C'est pourquoi on a tant de mal à croire que ce soit Québec, et non le Nouveau-Brunswick, qui ait arrêté les frais. Hydro-Québec a d'ailleurs refusé de s'expliquer sur les réinvestissements plus élevés et les risques supplémentaires mentionnés dans le communiqué québécois. À cause des ententes de confidentialités, nous a-t-on dit.

Le Nouveau-Brunswick ne s'est pourtant pas gêné pour affirmer, en conférence de presse, qu'Hydro-Québec n'a pas l'expertise et l'expérience pour rénover un de ses barrages  Le site de Mactaquac, aux portes de Fredericton, suscite des préoccupations qu'Hydro n'a pas à la Baie-James, c'est vrai. Mais de là à penser, comme on l'a entendu hier matin, que la nécessité d'y contrôler les glaces et les inondations pose problème à la société d'État québécoise? Permettez-nous d'en douter.

Les deux partenaires ont beau jurer que l'opinion publique n'est pour rien dans l'échec de leur projet, l'importance de ce facteur est indéniable. S'ils avaient continué, ils s'y seraient butés à chaque instant.

Pourtant, s'il y a un acheteur qui aurait dû se douter qu'une population puisse tenir à son patrimoine, c'est bien le Québec. Comment a-t-on pu présumer que les Néo-Brunswickois accepteraient cet arrangement sans broncher? Une société comme Hydro-Québec aurait dû anticiper les critiques et préparer le terrain en conséquence. Pas y réagir après coup. Elle aurait aussi dû savoir que personne, dans les provinces atlantiques, n'a oublié ce qu'il en a coûté à Terre-Neuve de négocier avec elle.

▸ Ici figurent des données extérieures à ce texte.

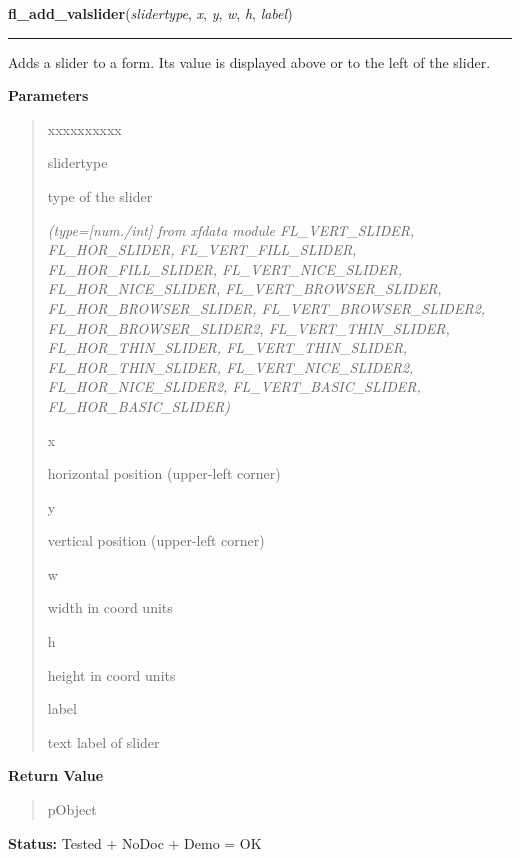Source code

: \hspace{.8\funcindent}\begin{boxedminipage}{\funcwidth}

    \raggedright \textbf{fl\_add\_valslider}(\textit{slidertype}, \textit{x}, \textit{y}, \textit{w}, \textit{h}, \textit{label})

    \vspace{-1.5ex}

    \rule{\textwidth}{0.5\fboxrule}
\setlength{\parskip}{2ex}
    Adds a slider to a form. Its value is displayed above or to the left of
    the slider.

\setlength{\parskip}{1ex}
      \textbf{Parameters}
      \vspace{-1ex}

      \begin{quote}
        \begin{Ventry}{xxxxxxxxxx}

          \item[slidertype]

          type of the slider

            {\it (type=[num./int] from xfdata module FL\_VERT\_SLIDER, FL\_HOR\_SLIDER, 
FL\_VERT\_FILL\_SLIDER, FL\_HOR\_FILL\_SLIDER, FL\_VERT\_NICE\_SLIDER, 
FL\_HOR\_NICE\_SLIDER, FL\_VERT\_BROWSER\_SLIDER, FL\_HOR\_BROWSER\_SLIDER,
FL\_VERT\_BROWSER\_SLIDER2, FL\_HOR\_BROWSER\_SLIDER2, 
FL\_VERT\_THIN\_SLIDER, FL\_HOR\_THIN\_SLIDER, FL\_VERT\_THIN\_SLIDER, 
FL\_HOR\_THIN\_SLIDER, FL\_VERT\_NICE\_SLIDER2, FL\_HOR\_NICE\_SLIDER2, 
FL\_VERT\_BASIC\_SLIDER, FL\_HOR\_BASIC\_SLIDER)}

          \item[x]

          horizontal position (upper-left corner)

          \item[y]

          vertical position (upper-left corner)

          \item[w]

          width in coord units

          \item[h]

          height in coord units

          \item[label]

          text label of slider

        \end{Ventry}

      \end{quote}

      \textbf{Return Value}
    \vspace{-1ex}

      \begin{quote}
      pObject

      \end{quote}

\textbf{Status:} Tested + NoDoc + Demo = OK



    \end{boxedminipage}

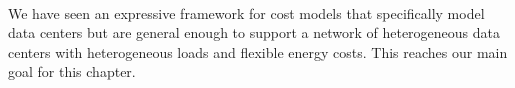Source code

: 
\paragraph{} We have seen an expressive framework for cost models that specifically model data centers but are general enough to support a network of heterogeneous data centers with heterogeneous loads and flexible energy costs. This reaches our main goal for this chapter.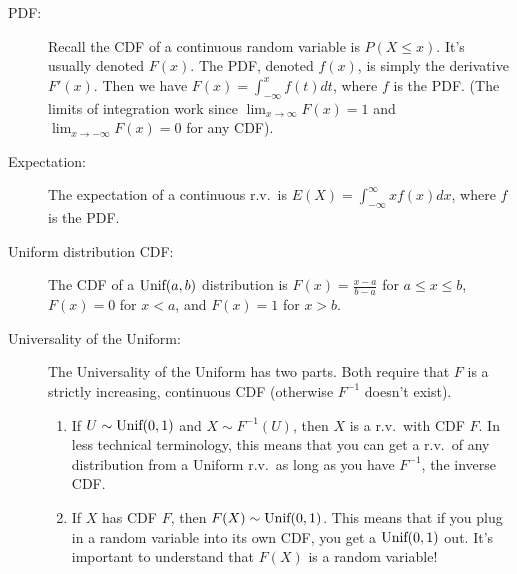 \documentclass{article}
\begin{document}
\begin{description}

\item[PDF: ]

Recall the CDF of a continuous random variable is $P(X \leq x)$. It's usually denoted $F(x)$. The PDF, denoted $f(x)$, is simply the derivative $F'(x)$. Then we have $F(x) = \int_{-\infty}^x f(t)dt$, where $f$ is the PDF. (The limits of integration work since $\lim_{x \rightarrow \infty} F(x) = 1$ and $\lim_{x \rightarrow -\infty} F(x) = 0$ for any CDF).

\item[Expectation: ]

The expectation of a continuous r.v.~is $E(X) = \int_{-\infty}^\infty xf(x)dx$, where $f$ is the PDF.

\item[Uniform distribution CDF: ]

The CDF of a $\textrm{Unif}(a, b)$ distribution is $F(x) = \frac{x - a}{b - a}$ for $a \leq x \leq b$, $F(x) = 0$ for $x < a$, and $F(x) = 1$ for $x > b$.

\item[Universality of the Uniform: ]

The Universality of the Uniform has two parts. Both require that $F$ is a strictly increasing, continuous CDF (otherwise $F^{-1}$ doesn't exist).
\begin{enumerate}
    \item If $U \sim \textrm{Unif}(0, 1)$ and $X \sim F^{-1}(U)$, then $X$ is a r.v.~with CDF $F$. In less technical terminology, this means that you can get a r.v.~of any distribution from a Uniform r.v.~as long as you have $F^{-1}$, the inverse CDF.
    
    \item If $X$ has CDF $F$, then $F(X) \sim \textrm{Unif}(0, 1)$. This means that if you plug in a random variable into its own CDF, you get a $\textrm{Unif}(0, 1)$ out. It's important to understand that $F(X)$ is a random variable!
\end{enumerate}

\end{description}


    
\end{document}
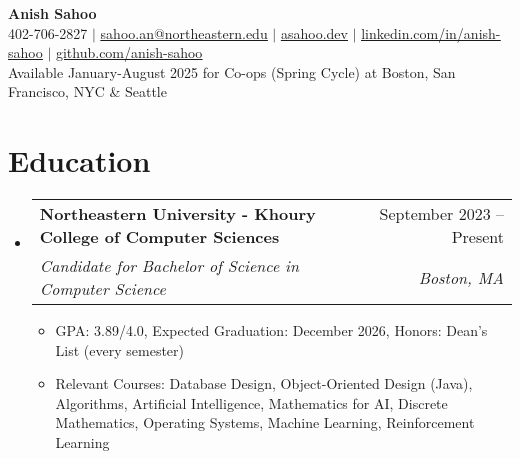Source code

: \documentclass[letterpaper,11pt]{article}
\makeatletter
\newcommand{\resumeItem}[1]{
  \item\small{
    {#1 \vspace{-2pt}}
  }
}
\newcommand{\resumeSubheading}[4]{
  \vspace{-2pt}\item
    \begin{tabular*}{0.97\textwidth}[t]{l@{\extracolsep{\fill}}r}
      \textbf{#1} & #2 \\
      \textit{\small#3} & \textit{\small #4} \\
    \end{tabular*}\vspace{-7pt}
}
\newcommand{\resumeSubHeadingListStart}{\begin{itemize}[leftmargin=0.15in, label={}]}
\newcommand{\resumeSubHeadingListEnd}{\end{itemize}}
\newcommand{\resumeItemListStart}{\begin{itemize}}
\newcommand{\resumeItemListEnd}{\end{itemize}\vspace{-5pt}}
\makeatother
\begin{document}

\begin{center}
    \textbf{\Huge Anish Sahoo} \\ \vspace{1pt}
    \small 402-706-2827 
    $|$ 
    \href{mailto:sahoo.an@northeastern.edu}{\underline{sahoo.an@northeastern.edu}} $|$ 
    \href{https://asahoo.dev}{\underline{asahoo.dev}}
    $|$
    \href{https://linkedin.com/in/anish-sahoo}{\underline{linkedin.com/in/anish-sahoo}} $|$
    \href{https://github.com/anish-sahoo}{\underline{github.com/anish-sahoo}} \vspace{1pt} \\
    Available January-August 2025 for Co-ops (Spring Cycle) at Boston, San Francisco, NYC \& Seattle
\end{center}


\section{Education}
  \resumeSubHeadingListStart
    \resumeSubheading
      {Northeastern University - Khoury College of Computer Sciences}{September 2023 -- Present}
      {Candidate for Bachelor of Science in Computer Science}{Boston, MA}
    \resumeItemListStart
        \resumeItem{GPA: 3.89/4.0, Expected Graduation: December 2026, Honors: Dean's List (every semester)}
        \resumeItem{Relevant Courses: Database Design, Object-Oriented Design (Java), Algorithms, Artificial Intelligence, Mathematics for AI, Discrete Mathematics, Operating Systems, Machine Learning, Reinforcement Learning}
    \resumeItemListEnd
  \resumeSubHeadingListEnd



\end{document}
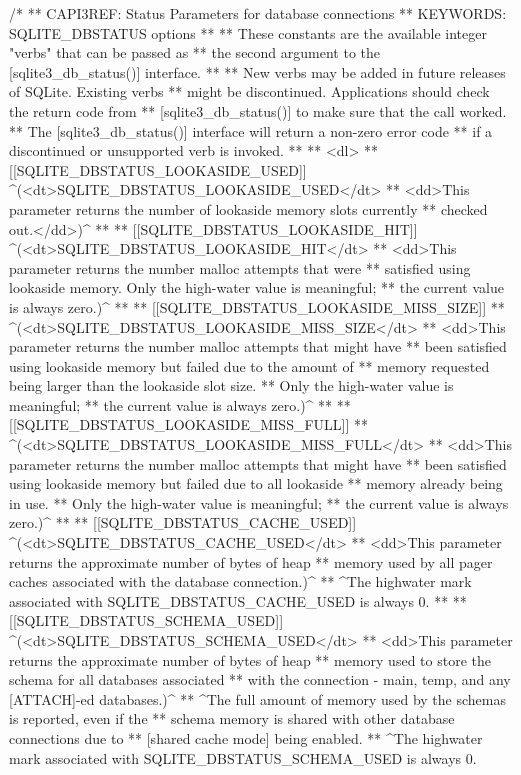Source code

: \begin{Codex}[label=sqlite3.h,numbers=left]
{/*
** CAPI3REF: Status Parameters for database connections
** KEYWORDS: {SQLITE_DBSTATUS options}
**
** These constants are the available integer "verbs" that can be passed as
** the second argument to the [sqlite3_db_status()] interface.
**
** New verbs may be added in future releases of SQLite. Existing verbs
** might be discontinued. Applications should check the return code from
** [sqlite3_db_status()] to make sure that the call worked.
** The [sqlite3_db_status()] interface will return a non-zero error code
** if a discontinued or unsupported verb is invoked.
**
** <dl>
** [[SQLITE_DBSTATUS_LOOKASIDE_USED]] ^(<dt>SQLITE_DBSTATUS_LOOKASIDE_USED</dt>
** <dd>This parameter returns the number of lookaside memory slots currently
** checked out.</dd>)^
**
** [[SQLITE_DBSTATUS_LOOKASIDE_HIT]] ^(<dt>SQLITE_DBSTATUS_LOOKASIDE_HIT</dt>
** <dd>This parameter returns the number malloc attempts that were 
** satisfied using lookaside memory. Only the high-water value is meaningful;
** the current value is always zero.)^
**
** [[SQLITE_DBSTATUS_LOOKASIDE_MISS_SIZE]]
** ^(<dt>SQLITE_DBSTATUS_LOOKASIDE_MISS_SIZE</dt>
** <dd>This parameter returns the number malloc attempts that might have
** been satisfied using lookaside memory but failed due to the amount of
** memory requested being larger than the lookaside slot size.
** Only the high-water value is meaningful;
** the current value is always zero.)^
**
** [[SQLITE_DBSTATUS_LOOKASIDE_MISS_FULL]]
** ^(<dt>SQLITE_DBSTATUS_LOOKASIDE_MISS_FULL</dt>
** <dd>This parameter returns the number malloc attempts that might have
** been satisfied using lookaside memory but failed due to all lookaside
** memory already being in use.
** Only the high-water value is meaningful;
** the current value is always zero.)^
**
** [[SQLITE_DBSTATUS_CACHE_USED]] ^(<dt>SQLITE_DBSTATUS_CACHE_USED</dt>
** <dd>This parameter returns the approximate number of bytes of heap
** memory used by all pager caches associated with the database connection.)^
** ^The highwater mark associated with SQLITE_DBSTATUS_CACHE_USED is always 0.
**
** [[SQLITE_DBSTATUS_SCHEMA_USED]] ^(<dt>SQLITE_DBSTATUS_SCHEMA_USED</dt>
** <dd>This parameter returns the approximate number of bytes of heap
** memory used to store the schema for all databases associated
** with the connection - main, temp, and any [ATTACH]-ed databases.)^ 
** ^The full amount of memory used by the schemas is reported, even if the
** schema memory is shared with other database connections due to
** [shared cache mode] being enabled.
** ^The highwater mark associated with SQLITE_DBSTATUS_SCHEMA_USED is always 0.
}
\end{Codex}
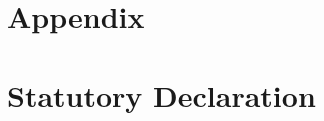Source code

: \documentclass[11pt, a4paper]{article} %
\makeatletter
\theoremstyle{definition}
\newcommand{\signature}[2][5cm]{%
  \begin{tabular}{@{}p{#1}@{}}
    #2 \\[2\normalbaselineskip] \hrule \\[0pt]
    {\small \textit{Signature}} \\[2\normalbaselineskip] \hrule \\[0pt]
    {\small \textit{Place, Date}}
  \end{tabular}
}
\makeatother
\begin{document}
\newpage %
\section*{Appendix} %


\newpage %
\thispagestyle{empty} %
\section*{Statutory Declaration} %

\vspace*{1in} %





\end{document}
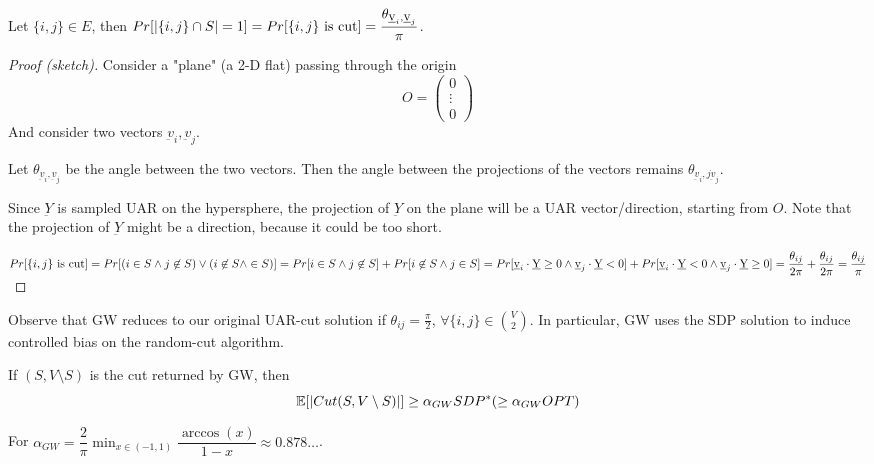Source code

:     \begin{lemma}\label{lemma:gw1}
        Let $\{i,j\} \in E$, then $Pr[\vert  \{i,j\} \cap S  \vert = 1] = Pr[\{i,j\} \text{ is cut}] = \dfrac{\theta_{\underbar{v}_i, \underbar{v}_j}}{\pi}$.
    \end{lemma}

    \begin{proof}[Proof (sketch)]
        Consider a "plane" (a 2-D flat) passing through the origin
        \[ O =  \begin{pmatrix}
            0\\ 
            \vdots\\
            0
          \end{pmatrix} \]
        And consider two vectors $\underbar{v}_i, \underbar{v}_j$.

        Let $\theta_{\underbar{v}_i,\underbar{v}_j}$ be the angle between the two vectors.
        Then the angle between the projections of the vectors remains $\theta_{\underbar{v}_i,j\underbar{v}_j}$.

        Since $\underbar{Y}$ is sampled UAR on the hypersphere, the projection of $\underbar{Y}$ on the plane will be a UAR vector/direction, starting from $O$.
        Note that the projection of $\underbar{Y}$ might be a direction, because it could be too short.

        $Pr[\{i,j\} \text{ is cut}] =
        Pr[(i \in S \wedge j \not\in S) \vee (i \not\in S \wedge \in S)] = 
        Pr[i \in S \wedge j \not\in S] + Pr[i \not\in S \wedge j \in S] =
        Pr[\underbar{v}_i \cdot \underbar{Y} \geq 0 \wedge \underbar{v}_j \cdot \underbar{Y} < 0] + Pr[\underbar{v}_i \cdot \underbar{Y} < 0 \wedge \underbar{v}_j \cdot \underbar{Y} \geq 0] =
        \dfrac{\theta_{ij}}{2 \pi} + \dfrac{\theta_{ij}}{2 \pi} =
        \dfrac{\theta_{ij}}{\pi}$
    \end{proof}

    Observe that GW reduces to our original UAR-cut solution if $\theta_{ij} = \frac{\pi}{2}$, $\forall \{i,j\} \in \binom{V}{2}$.
    In particular, GW uses the SDP solution to induce controlled bias on the random-cut algorithm.

    \begin{theorem}
        If $(S, V \setminus S)$ is the cut returned by GW, then
        \[ \mathbb{E}[\vert Cut(S, V \setminus S) \vert] \geq \alpha_{GW} SDP^* (\geq \alpha_{GW} OPT) \]

        For $\alpha_{GW} = \dfrac{2}{\pi} \min_{x \in (-1,1)} \dfrac{\arccos (x)}{1-x} \approx 0.878\dots$.
    \end{theorem}

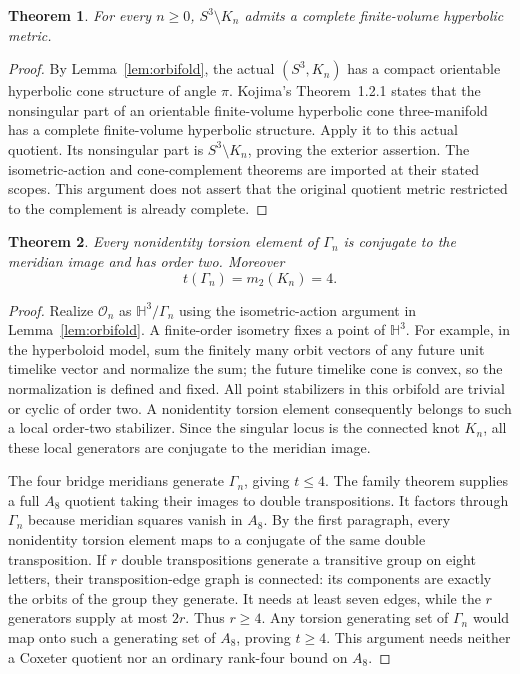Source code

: \documentclass[11pt]{article}
\newtheorem{theorem}{Theorem}
\begin{document}
\begin{theorem}\label{thm:exterior}
For every $n\ge0$, $S^3\setminus K_n$ admits a complete
finite-volume hyperbolic metric.
\end{theorem}
\begin{proof}
By Lemma~\ref{lem:orbifold}, the actual $(S^3,K_n)$ has a compact
orientable hyperbolic cone structure of angle $\pi$.
Kojima's Theorem~1.2.1 \cite[pp.~5--6]{kojima} states that the
nonsingular part of an orientable finite-volume hyperbolic cone
three-manifold has a complete finite-volume hyperbolic structure.
Apply it to this actual quotient. Its nonsingular part is
$S^3\setminus K_n$, proving the exterior assertion.
The isometric-action and cone-complement theorems
are imported at their stated scopes. This argument does not assert
that the original quotient metric restricted to the complement is
already complete.
\end{proof}

\begin{theorem}\label{thm:torsion}
Every nonidentity torsion element of $\Gamma_n$ is conjugate to the
meridian image and has order two. Moreover
\[
                              t(\Gamma_n)=m_2(K_n)=4.
\]
\end{theorem}
\begin{proof}
Realize $\mathcal O_n$ as $\mathbb H^3/\Gamma_n$ using the
isometric-action argument in Lemma~\ref{lem:orbifold}.
A finite-order isometry fixes a point of $\mathbb H^3$.
For example, in the hyperboloid model, sum the finitely many orbit
vectors of any future unit timelike vector and normalize the sum;
the future timelike cone is convex, so the normalization is defined
and fixed. All point stabilizers in this orbifold are trivial or
cyclic of order two. A nonidentity torsion element consequently
belongs to such a local order-two stabilizer. Since the singular
locus is the connected knot $K_n$, all these local generators are
conjugate to the meridian image.

The four bridge meridians generate $\Gamma_n$, giving $t\le4$.
The family theorem supplies a full $A_8$ quotient taking their images
to double transpositions. It factors through $\Gamma_n$ because
meridian squares vanish in $A_8$. By the first paragraph, every
nonidentity torsion element maps to a conjugate of the same double
transposition. If $r$ double transpositions generate a transitive
group on eight letters, their transposition-edge graph is connected:
its components are exactly the orbits of the group they generate.
It needs at least seven edges, while the $r$ generators supply at
most $2r$. Thus $r\ge4$. Any torsion generating set of $\Gamma_n$
would map onto such a generating set of $A_8$, proving $t\ge4$.
This argument needs neither a Coxeter quotient nor an ordinary
rank-four bound on $A_8$.
\end{proof}
\end{document}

C'est une leçon pour le fédéral et l'Ontario, qui envisagent tous deux de vendre des actifs de l'État pour renflouer leurs coffres. Ne jamais sous-estimer l'attachement et l'émotivité d'une population à l'égard des biens publics. Ne jamais ignorer son hostilité envers l'acquéreur. Ne jamais sous-évaluer la force de l'opinion publique, point.